ASSIGNMENT.
In the records below, find the line that contains "async_tree_cpu_io_mixed_tg | 634" and the line that contains "116 ms: 1.21x", then retype exactly those two lines and every line between them.

(Dataset excerpts)
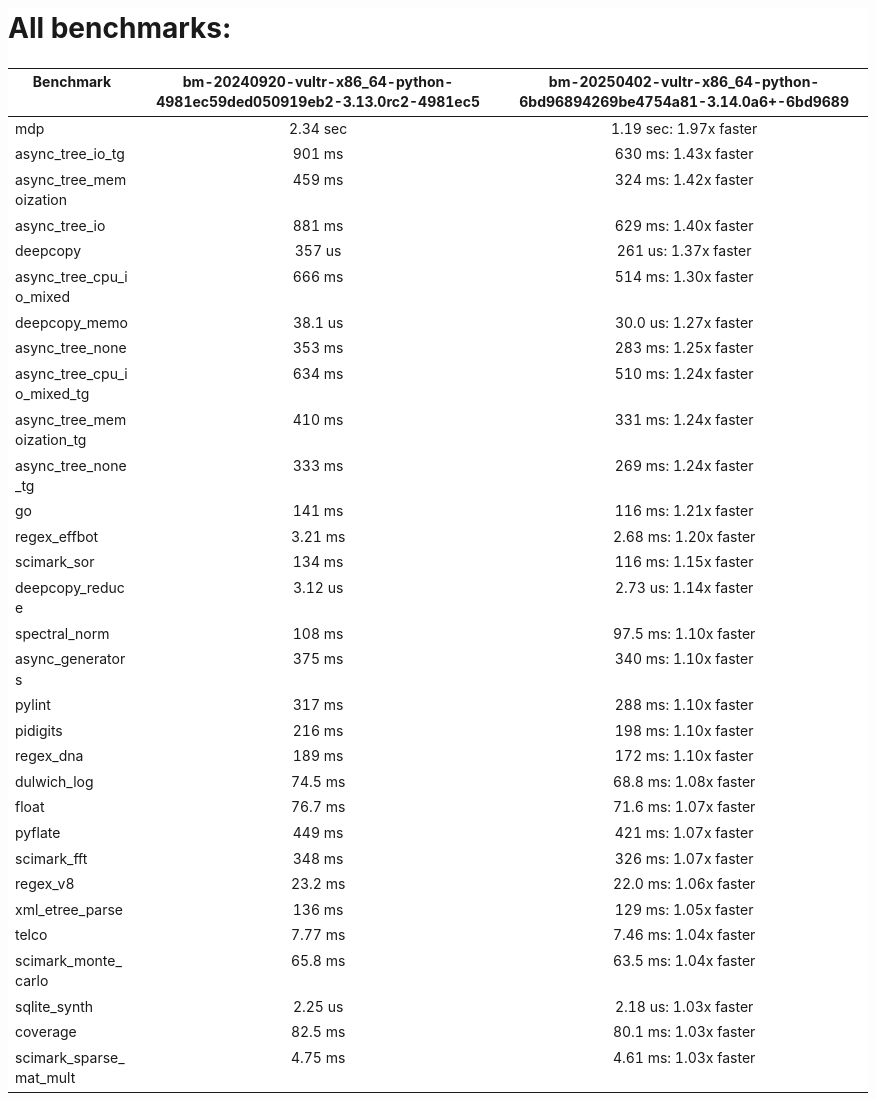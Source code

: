 All benchmarks:
===============

| Benchmark                  | bm-20240920-vultr-x86_64-python-4981ec59ded050919eb2-3.13.0rc2-4981ec5 | bm-20250402-vultr-x86_64-python-6bd96894269be4754a81-3.14.0a6+-6bd9689 |
|----------------------------|:----------------------------------------------------------------------:|:----------------------------------------------------------------------:|
| mdp                        | 2.34 sec                                                               | 1.19 sec: 1.97x faster                                                 |
| async_tree_io_tg           | 901 ms                                                                 | 630 ms: 1.43x faster                                                   |
| async_tree_memoization     | 459 ms                                                                 | 324 ms: 1.42x faster                                                   |
| async_tree_io              | 881 ms                                                                 | 629 ms: 1.40x faster                                                   |
| deepcopy                   | 357 us                                                                 | 261 us: 1.37x faster                                                   |
| async_tree_cpu_io_mixed    | 666 ms                                                                 | 514 ms: 1.30x faster                                                   |
| deepcopy_memo              | 38.1 us                                                                | 30.0 us: 1.27x faster                                                  |
| async_tree_none            | 353 ms                                                                 | 283 ms: 1.25x faster                                                   |
| async_tree_cpu_io_mixed_tg | 634 ms                                                                 | 510 ms: 1.24x faster                                                   |
| async_tree_memoization_tg  | 410 ms                                                                 | 331 ms: 1.24x faster                                                   |
| async_tree_none_tg         | 333 ms                                                                 | 269 ms: 1.24x faster                                                   |
| go                         | 141 ms                                                                 | 116 ms: 1.21x faster                                                   |
| regex_effbot               | 3.21 ms                                                                | 2.68 ms: 1.20x faster                                                  |
| scimark_sor                | 134 ms                                                                 | 116 ms: 1.15x faster                                                   |
| deepcopy_reduce            | 3.12 us                                                                | 2.73 us: 1.14x faster                                                  |
| spectral_norm              | 108 ms                                                                 | 97.5 ms: 1.10x faster                                                  |
| async_generators           | 375 ms                                                                 | 340 ms: 1.10x faster                                                   |
| pylint                     | 317 ms                                                                 | 288 ms: 1.10x faster                                                   |
| pidigits                   | 216 ms                                                                 | 198 ms: 1.10x faster                                                   |
| regex_dna                  | 189 ms                                                                 | 172 ms: 1.10x faster                                                   |
| dulwich_log                | 74.5 ms                                                                | 68.8 ms: 1.08x faster                                                  |
| float                      | 76.7 ms                                                                | 71.6 ms: 1.07x faster                                                  |
| pyflate                    | 449 ms                                                                 | 421 ms: 1.07x faster                                                   |
| scimark_fft                | 348 ms                                                                 | 326 ms: 1.07x faster                                                   |
| regex_v8                   | 23.2 ms                                                                | 22.0 ms: 1.06x faster                                                  |
| xml_etree_parse            | 136 ms                                                                 | 129 ms: 1.05x faster                                                   |
| telco                      | 7.77 ms                                                                | 7.46 ms: 1.04x faster                                                  |
| scimark_monte_carlo        | 65.8 ms                                                                | 63.5 ms: 1.04x faster                                                  |
| sqlite_synth               | 2.25 us                                                                | 2.18 us: 1.03x faster                                                  |
| coverage                   | 82.5 ms                                                                | 80.1 ms: 1.03x faster                                                  |
| scimark_sparse_mat_mult    | 4.75 ms                                                                | 4.61 ms: 1.03x faster                                                  |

ANSWER TO THIS TASK.
| async_tree_cpu_io_mixed_tg | 634 ms                                                                 | 510 ms: 1.24x faster                                                   |
| async_tree_memoization_tg  | 410 ms                                                                 | 331 ms: 1.24x faster                                                   |
| async_tree_none_tg         | 333 ms                                                                 | 269 ms: 1.24x faster                                                   |
| go                         | 141 ms                                                                 | 116 ms: 1.21x faster                                                   |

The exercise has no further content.